I have a data set as follows:
"485","AlterNet","Statistics","Estimation","Narnia","Two and half men"
"717","I like Sheen", "Narnia", "Statistics", "Estimation"
"633","MachineLearning","AI","I like Cars, but I also like bikes"
"717","I like Sheen","MachineLearning", "regression", "AI"
"136","MachineLearning","AI","TopGear"
and so on
I want to find out the most frequently occurring word-pairs e.g.
(Statistics,Estimation:2)
(Statistics,Narnia:2)
(Narnia,Statistics)
(MachineLearning,AI:3)
The two words could be in any order and at any distance from each other
Can someone suggest a possible solution in python? This is a very large data set.

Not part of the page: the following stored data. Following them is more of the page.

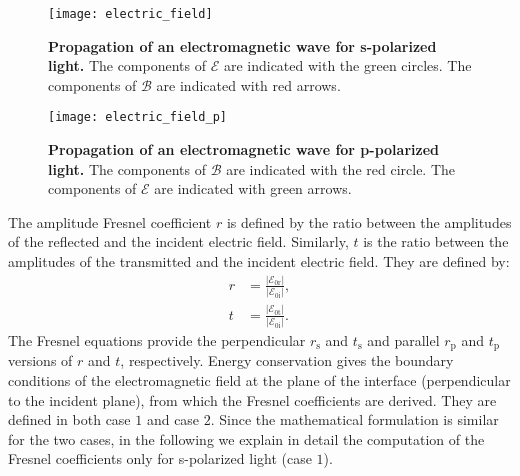 \begin{figure}[t]
 \label{fig:electric_field}
     \begin{center}
     \texttt{[image: electric\_field]}
     \end{center}
     \caption{\textbf{Propagation of an electromagnetic wave for s-polarized light.} The components of $\boldsymbol{\mathcal{E}}$ are indicated with the green circles.
The components of $\boldsymbol{\mathcal{B}}$ are indicated with red arrows.}
\label{fig:electric_field}
 \end{figure}
\begin{figure}[t]
 \label{fig:electric_field_p}
     \begin{center}
     \texttt{[image: electric\_field\_p]}
     \end{center}
 \caption{\textbf{Propagation of an electromagnetic wave for p-polarized light.} The components of $\boldsymbol{\mathcal{B}}$ are indicated with the red circle.
The components of $\boldsymbol{\mathcal{E}}$ are indicated with green arrows.}
\label{fig:electric_field_p}
 \end{figure}
The amplitude Fresnel coefficient $r$ is defined by the ratio between the amplitudes of the reflected and the incident electric field. Similarly, $t$ is the ratio between the amplitudes of the transmitted and the incident electric field. They are defined by:
\begin{equation}
\begin{split}
r & =\frac{|\boldsymbol{\mathcal{E}}_{0 \textrm{r}}|}{|\boldsymbol{\mathcal{E}}_{0\textrm{i}}|}, \\
t & =\frac{|\boldsymbol{\mathcal{E}}_{0 \textrm{t}}|}{|\boldsymbol{\mathcal{E}}_{0\textrm{i}}|}.
\end{split}
\end{equation}
The Fresnel equations provide the perpendicular $r_\textrm{s}$ and $t_\textrm{s}$ and parallel $r_\textrm{p}$ and $t_\textrm{p}$ versions of $r$ and $t$, respectively.
Energy conservation gives the boundary conditions of the electromagnetic field at the plane of the interface (perpendicular to the incident plane), from which the Fresnel coefficients are derived. They are defined in both case $1$ and case $2$. Since the mathematical formulation is similar for the two cases, in the following we explain in detail the computation of the Fresnel coefficients only for s-polarized light (case $1$).\\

Any suggestion is highly appreciated
So this is what I tried after suggestions from @275365
@275365 I tried the following with input read from a file
def collect_pairs(file):
pair_counter = Counter()
for line in open(file):
unique_tokens = sorted(set(line))
combos = combinations(unique_tokens, 2)
pair_counter += Counter(combos)
print pair_counter
file = ('myfileComb.txt')
p=collect_pairs(file)
text file has same number of lines as the original one but has only unique tokens in a particular line. I don't know what am I doing wrong since when I run this it splits the words in letters rather than giving output as combinations of words. When I run this file it outputs split letters rather than combinations of words as expected. I dont know where I am making a mistake.